A brief account about the Workshop as a participant.
The workshop was meant as a DIY digitization without having to invest in a
scanner and to use a simple digital camera for effective digitization of
books and documents.
The following were covered during the Workshop by Viswaprabha, who mainly
led this workshop, along with Subhashish (who was trained by Viswaprabha
beforehand) and Shiju Alex:
a) Best practices in capturing images using a camera and tripod through
demonstration; intro to types of scanners;
b) how to hold books and the need to treat old books with respect; (very
critical)
c) discussion on image formats and some basic comparison (i.e. djvu, PDF,
JPEG, TIFF, BMP, GIF);
d) Introduction and practical use of SM Tether (using Nikon dSLR) in
capturing images;
e) Practical demonstration of using Scan Tailor (a Free Software) in
post-processing of scanned pages. Splitting, Deskewing, Rearranging
borders, De-speckling of scanned pages; f) some basic discussion on
Copyright and introduction to Wiki Source;
g) importance of online archival resources (DLI, DSAL,
Archive.org, etc)
and when to do or not to redo scanning of books (i.e. image resolution)
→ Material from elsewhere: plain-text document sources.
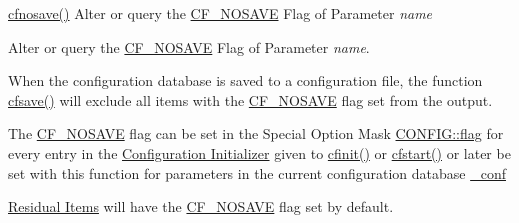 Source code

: \hyperlink{group__setting__saving_ga0f6ed90e3ecfa0074af1635a0e4339ef}{cfnosave()} Alter or query the \hyperlink{group__special__options__mask_gad76153c65f68cc0ee5c1a04c8c3e80bf}{C\-F\-\_\-\-N\-O\-S\-A\-V\-E} Flag of Parameter {\itshape name\/} 

Alter or query the \hyperlink{group__special__options__mask_gad76153c65f68cc0ee5c1a04c8c3e80bf}{C\-F\-\_\-\-N\-O\-S\-A\-V\-E} Flag of Parameter {\itshape name\/}.

When the configuration database is saved to a configuration file, the function \hyperlink{group__setting__saving_gaad7e1267cd904b4480a0eeaeb03b5f75}{cfsave()} will exclude all items with the \hyperlink{group__special__options__mask_gad76153c65f68cc0ee5c1a04c8c3e80bf}{C\-F\-\_\-\-N\-O\-S\-A\-V\-E} flag set from the output.

The \hyperlink{group__special__options__mask_gad76153c65f68cc0ee5c1a04c8c3e80bf}{C\-F\-\_\-\-N\-O\-S\-A\-V\-E} flag can be set in the Special Option Mask \hyperlink{struct_c_o_n_f_i_g_ab04d08abdf758c0400caaded716f4089}{C\-O\-N\-F\-I\-G\-::flag} for every entry in the \hyperlink{config_initializer}{Configuration Initializer} given to \hyperlink{group__cflib__core_ga64fb341565c2ddfccd6669e5e6265a8a}{cfinit()} or \hyperlink{group__cflib__core_ga6e04a462f9ad273de914af386ff15623}{cfstart()} or later be set with this function for parameters in the current configuration database \hyperlink{group__cflib__core_ga7d0fec33ada97c2d7ef78e6c3d83da97}{\-\_\-conf}

\hyperlink{config_levels_residuals}{Residual Items} will have the \hyperlink{group__special__options__mask_gad76153c65f68cc0ee5c1a04c8c3e80bf}{C\-F\-\_\-\-N\-O\-S\-A\-V\-E} flag set by default.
that are already available in scanned format;
h) OCR and Indian languages.
Basically the workshop focused on how an 'ordinary' Wikimedian without
access to high tech infrastructure can effectively undertake digitization
of old books (especially in Indian languages) in a collaborative manner and
use Wiki Source to openly share this knowledge.
This was an impromptu workshop that was suddenly decided because of the
availability of Viswaprabha (WMIN EC member), who was in Bangalore for WMIN
EC meetings. It was also conceptualized as an Alpha stage presentation and
meant to be improved further. All the participants were asked to better the
presentation, in true Wiki style, Viswa made all the participants also the
authors.
I think it was a successful workshop, especially since I had personally
witnessed how much money various institutions and govt. are spending on
ineffective digitization. Such similar 'small-scale' workshops can
potentially empower interested Wikimedians and can create a decentralized,
effective, need-based collaborative digitization of books (our cultural
heritage), especially in Indian languages.
The workshop was collaboratively organized by WMIN and CIS-A2K and no
expenditure other than coffee and snacks was incurred. Going forward it
wold be useful to further improve this presentation collaboratively,
preferably by practice than by discourse. Also to train atleast 3-4
Wikimedians from each language community across India, who can further
impart this knowledge to others.
Best,
Vishnu
On 19 August 2013 21:00, L. Shyamal <lshyamal(a)gmail.com> wrote:
Thank you Subhashish for the response at:
http://meta.wikimedia.org/wiki/Talk:India_Access_To_Knowledge/Events/Bangal…
Dear Shyamal, this workshop was for demonstrating the participants about
create a home made set up to scan the books, edit the scanned images and
make an eBook. OCR is not still stable for Indic languages and would need
another workshop for presentation. Here the "creating text based documents"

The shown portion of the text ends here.